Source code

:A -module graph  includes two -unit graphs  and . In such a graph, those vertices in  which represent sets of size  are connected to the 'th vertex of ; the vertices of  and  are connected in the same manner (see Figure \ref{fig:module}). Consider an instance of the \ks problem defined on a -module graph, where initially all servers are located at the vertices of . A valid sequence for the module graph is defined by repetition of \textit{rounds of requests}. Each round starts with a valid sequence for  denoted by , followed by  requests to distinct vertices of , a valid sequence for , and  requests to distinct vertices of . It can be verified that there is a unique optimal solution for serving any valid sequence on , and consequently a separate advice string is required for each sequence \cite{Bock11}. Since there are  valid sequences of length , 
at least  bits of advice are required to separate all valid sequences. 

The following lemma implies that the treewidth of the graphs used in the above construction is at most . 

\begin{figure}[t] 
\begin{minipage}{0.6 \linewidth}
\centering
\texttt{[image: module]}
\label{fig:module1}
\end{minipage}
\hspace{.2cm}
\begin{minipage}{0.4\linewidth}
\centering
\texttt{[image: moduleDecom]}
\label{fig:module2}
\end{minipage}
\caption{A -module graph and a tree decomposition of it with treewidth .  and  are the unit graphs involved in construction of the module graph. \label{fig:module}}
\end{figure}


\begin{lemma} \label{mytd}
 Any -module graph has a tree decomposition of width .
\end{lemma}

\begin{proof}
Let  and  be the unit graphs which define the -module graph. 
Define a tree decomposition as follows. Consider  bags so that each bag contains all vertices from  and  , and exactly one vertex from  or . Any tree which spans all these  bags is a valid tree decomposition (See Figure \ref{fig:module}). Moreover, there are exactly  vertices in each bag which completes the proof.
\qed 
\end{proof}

☆ ☆ ☆ ☆ ☆ ☆ ☆

=== Work instruction ===
Repeat back the data above, exact to the last character.

=== Exercise result ===
Source code

:A -module graph  includes two -unit graphs  and . In such a graph, those vertices in  which represent sets of size  are connected to the 'th vertex of ; the vertices of  and  are connected in the same manner (see Figure \ref{fig:module}). Consider an instance of the \ks problem defined on a -module graph, where initially all servers are located at the vertices of . A valid sequence for the module graph is defined by repetition of \textit{rounds of requests}. Each round starts with a valid sequence for  denoted by , followed by  requests to distinct vertices of , a valid sequence for , and  requests to distinct vertices of . It can be verified that there is a unique optimal solution for serving any valid sequence on , and consequently a separate advice string is required for each sequence \cite{Bock11}. Since there are  valid sequences of length , 
at least  bits of advice are required to separate all valid sequences. 

The following lemma implies that the treewidth of the graphs used in the above construction is at most . 

\begin{figure}[t] 
\begin{minipage}{0.6 \linewidth}
\centering
\texttt{[image: module]}
\label{fig:module1}
\end{minipage}
\hspace{.2cm}
\begin{minipage}{0.4\linewidth}
\centering
\texttt{[image: moduleDecom]}
\label{fig:module2}
\end{minipage}
\caption{A -module graph and a tree decomposition of it with treewidth .  and  are the unit graphs involved in construction of the module graph. \label{fig:module}}
\end{figure}


\begin{lemma} \label{mytd}
 Any -module graph has a tree decomposition of width .
\end{lemma}

\begin{proof}
Let  and  be the unit graphs which define the -module graph. 
Define a tree decomposition as follows. Consider  bags so that each bag contains all vertices from  and  , and exactly one vertex from  or . Any tree which spans all these  bags is a valid tree decomposition (See Figure \ref{fig:module}). Moreover, there are exactly  vertices in each bag which completes the proof.
\qed 
\end{proof}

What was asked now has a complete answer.